Using logistic regression analysis to interrogate this complex data set led to only one statistically significant association, that between previous knee injury and development of knee osteoarthritis. A lot of exercise at ages 20-24, and regular long walks 5-14 and 15-24 years before were significant for univariate, but not multivariate analysis (Table 1).

Table 1: Association between exercise, knee injury and knee OA in multivariate analysis

Variable Odds ratio p value
Walking 15-24 years before 1.5 (0.95 to 2.4) 0.08
Lot of exercise at age 20-24 1.6 (0.94 to 2.7) 0.09
Knee injury 6.7 (1.3 to 34) 0.02


This study has a brilliant discussion. It examines these results in relation to others, and sets them in place. It also is both self-critical and at the same time justifies the power of this analysis, and retrospective case series in general. There is much to be learned about methodology.
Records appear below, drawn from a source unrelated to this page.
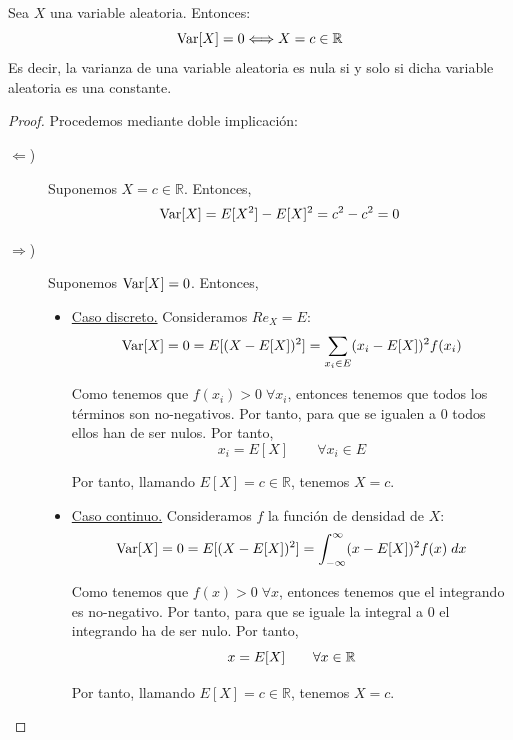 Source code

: \begin{prop}\label{prop:6.13}
    Sea $X$ una variable aleatoria. Entonces:
    \begin{equation*}
        \Var[X]=0 \Longleftrightarrow X=c\in \mathbb{R}
    \end{equation*}
    Es decir, la varianza de una variable aleatoria es nula si y solo si dicha variable aleatoria es una constante.
\end{prop}
\begin{proof}
    Procedemos mediante doble implicación:
    \begin{description}
        \item [$\Longleftarrow$)] Suponemos $X=c\in \mathbb{R}$. Entonces,
        \begin{equation*}
            \Var[X] = E[X^2]-E[X]^2 = c^2 -c^2 = 0
        \end{equation*}

        \item [$\Longrightarrow$)] Suponemos $\Var[X]=0$. Entonces,
        \begin{itemize}
            \item \underline{Caso discreto.} Consideramos $Re_X = E$:
            \begin{equation*}
                \Var[X] = 0 = E[(X-E[X])^2]
                = \sum_{x_i\in E}(x_i-E[X])^2 f(x_i)
            \end{equation*}

            Como tenemos que $f(x_i)> 0\;\forall x_i$, entonces tenemos que todos los términos son no-negativos. Por tanto, para que se igualen a $0$ todos ellos han de ser nulos. Por tanto,
            \begin{equation*}
                x_i = E[X] \qquad \forall x_i \in E
            \end{equation*}

            Por tanto, llamando $E[X]=c\in \mathbb{R}$, tenemos $X=c$.



            \item \underline{Caso continuo.} Consideramos $f$ la función de densidad de $X$:
            \begin{equation*}
                \Var[X] = 0 = E[(X-E[X])^2]
                = \int_{-\infty}^\infty (x-E[X])^2 f(x)\;dx
            \end{equation*}

            Como tenemos que $f(x)> 0\;\forall x$, entonces tenemos que el integrando es no-negativo. Por tanto, para que se iguale la integral a $0$ el integrando ha de ser nulo. Por tanto,
            \begin{equation*}
                x = E[X] \qquad \forall x \in \bb{R}
            \end{equation*}

            Por tanto, llamando $E[X]=c\in \mathbb{R}$, tenemos $X=c$.
        \end{itemize}
    \end{description}
\end{proof}

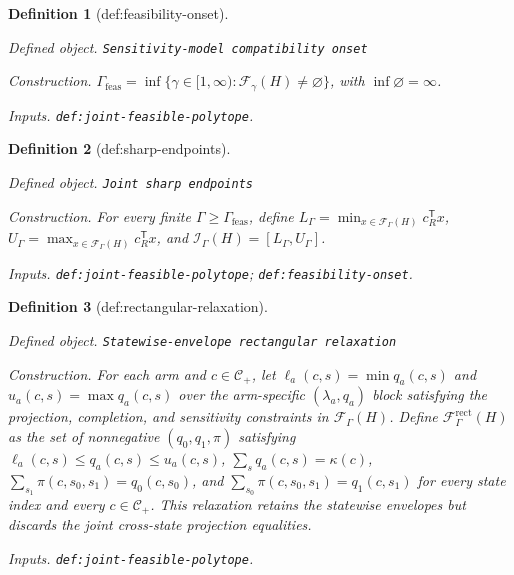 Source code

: \documentclass{article}
\newtheorem{definition}{Definition}
\begin{document}
\begin{definition}[def:feasibility-onset]\label{def:feasibility-onset}
\par\smallskip\noindent\emph{Defined object.} \texttt{Sensitivity-\allowbreak{}model compatibility onset}
\par\smallskip\noindent\emph{Construction.} \(\Gamma_{\mathrm{feas}}=\inf\{\gamma\in[1,\infty):\mathcal F_{\gamma}(H)\ne\varnothing\}\), with \(\inf\varnothing=\infty\).
\par\smallskip\noindent\emph{Inputs.} \texttt{def:\allowbreak{}joint-\allowbreak{}feasible-\allowbreak{}polytope}.
\end{definition}

\begin{definition}[def:sharp-endpoints]\label{def:sharp-endpoints}
\par\smallskip\noindent\emph{Defined object.} \texttt{Joint sharp endpoints}
\par\smallskip\noindent\emph{Construction.} For every finite \(\Gamma\ge\Gamma_{\mathrm{feas}}\), define \(L_{\Gamma}=\min_{x\in\mathcal F_{\Gamma}(H)}c_R^{\mathsf T}x\), \(U_{\Gamma}=\max_{x\in\mathcal F_{\Gamma}(H)}c_R^{\mathsf T}x\), and \(\mathcal I_{\Gamma}(H)=[L_{\Gamma},U_{\Gamma}]\).
\par\smallskip\noindent\emph{Inputs.} \texttt{def:\allowbreak{}joint-\allowbreak{}feasible-\allowbreak{}polytope}; \texttt{def:\allowbreak{}feasibility-\allowbreak{}onset}.
\end{definition}

\begin{definition}[def:rectangular-relaxation]\label{def:rectangular-relaxation}
\par\smallskip\noindent\emph{Defined object.} \texttt{Statewise-\allowbreak{}envelope rectangular relaxation}
\par\smallskip\noindent\emph{Construction.} For each arm and \(c\in\mathcal C_{+}\), let \(\ell_a(c,s)=\min q_a(c,s)\) and \(u_a(c,s)=\max q_a(c,s)\) over the arm-specific \((\lambda_a,q_a)\) block satisfying the projection, completion, and sensitivity constraints in \(\mathcal F_{\Gamma}(H)\). Define \(\mathcal F^{\mathrm{rect}}_{\Gamma}(H)\) as the set of nonnegative \((q_0,q_1,\pi)\) satisfying \(\ell_a(c,s)\le q_a(c,s)\le u_a(c,s)\), \(\sum_s q_a(c,s)=\kappa(c)\), \(\sum_{s_1}\pi(c,s_0,s_1)=q_0(c,s_0)\), and \(\sum_{s_0}\pi(c,s_0,s_1)=q_1(c,s_1)\) for every state index and every \(c\in\mathcal C_{+}\). This relaxation retains the statewise envelopes but discards the joint cross-state projection equalities.
\par\smallskip\noindent\emph{Inputs.} \texttt{def:\allowbreak{}joint-\allowbreak{}feasible-\allowbreak{}polytope}.
\end{definition}
\end{document}
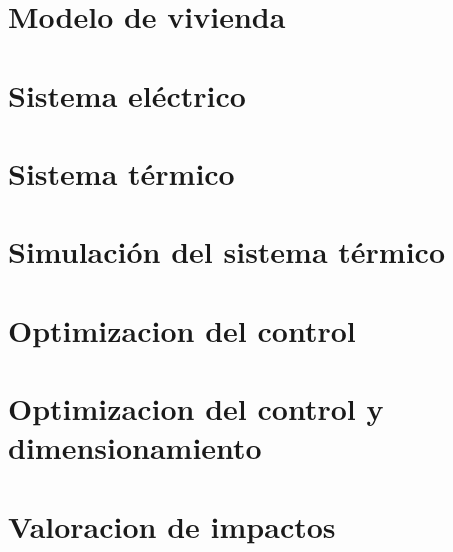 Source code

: \section{Modelo de vivienda}

\clearpage

\section{Sistema eléctrico}


\section{Sistema térmico}


\section{Simulación del sistema térmico}

\clearpage

\section{Optimizacion del control}

\clearpage

\section{Optimizacion del control y dimensionamiento}

\clearpage

\section{Valoracion de impactos}
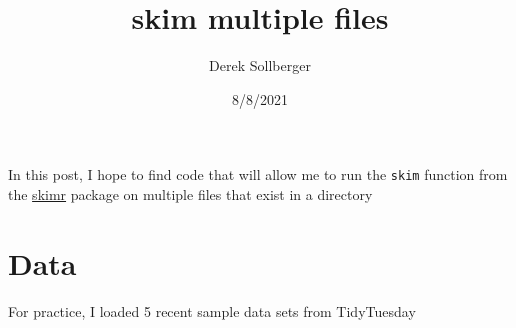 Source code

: \documentclass[
]{article}
\title{skim multiple files}
\author{Derek Sollberger}
\date{8/8/2021}
\newenvironment{Shaded}{\begin{snugshade}}{\end{snugshade}}
\newcommand{\AttributeTok}[1]{\textcolor[rgb]{0.77,0.63,0.00}{#1}}
\newcommand{\ConstantTok}[1]{\textcolor[rgb]{0.00,0.00,0.00}{#1}}
\newcommand{\FunctionTok}[1]{\textcolor[rgb]{0.00,0.00,0.00}{#1}}
\newcommand{\NormalTok}[1]{#1}
\newcommand{\SpecialCharTok}[1]{\textcolor[rgb]{0.00,0.00,0.00}{#1}}
\newcommand{\StringTok}[1]{\textcolor[rgb]{0.31,0.60,0.02}{#1}}
\begin{document}
\maketitle

{
\setcounter{tocdepth}{2}
\tableofcontents
}
\begin{Shaded}
\end{Shaded}

In this post, I hope to find code that will allow me to run the
\texttt{skim} function from the
\href{https://cran.r-project.org/web/packages/skimr/index.html}{skimr}
package on multiple files that exist in a directory

\hypertarget{data}{%
\section{Data}\label{data}}

For practice, I loaded 5 recent sample data sets from TidyTuesday
\end{document}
For simple souls, the message is that, by and large, exercise will not cause knee osteoarthritis in later life. The cautionary note is that not all exercises are equal, and if they cause knee injury, arthritis may well follow. Bandolier would prefer rowing or weight lifting to climbing, ice skating or skiing, where risks of other injuries are somewhat higher.


  1. AJ Sutton et al. A case-control study to investigate the relation between low and moderate levels of physical activity and osteoarthritis of the knee using data collected as part of the Allied Dunbar National Fitness Survey. Annals of Rheumatic Diseases 2001 60: 756-764.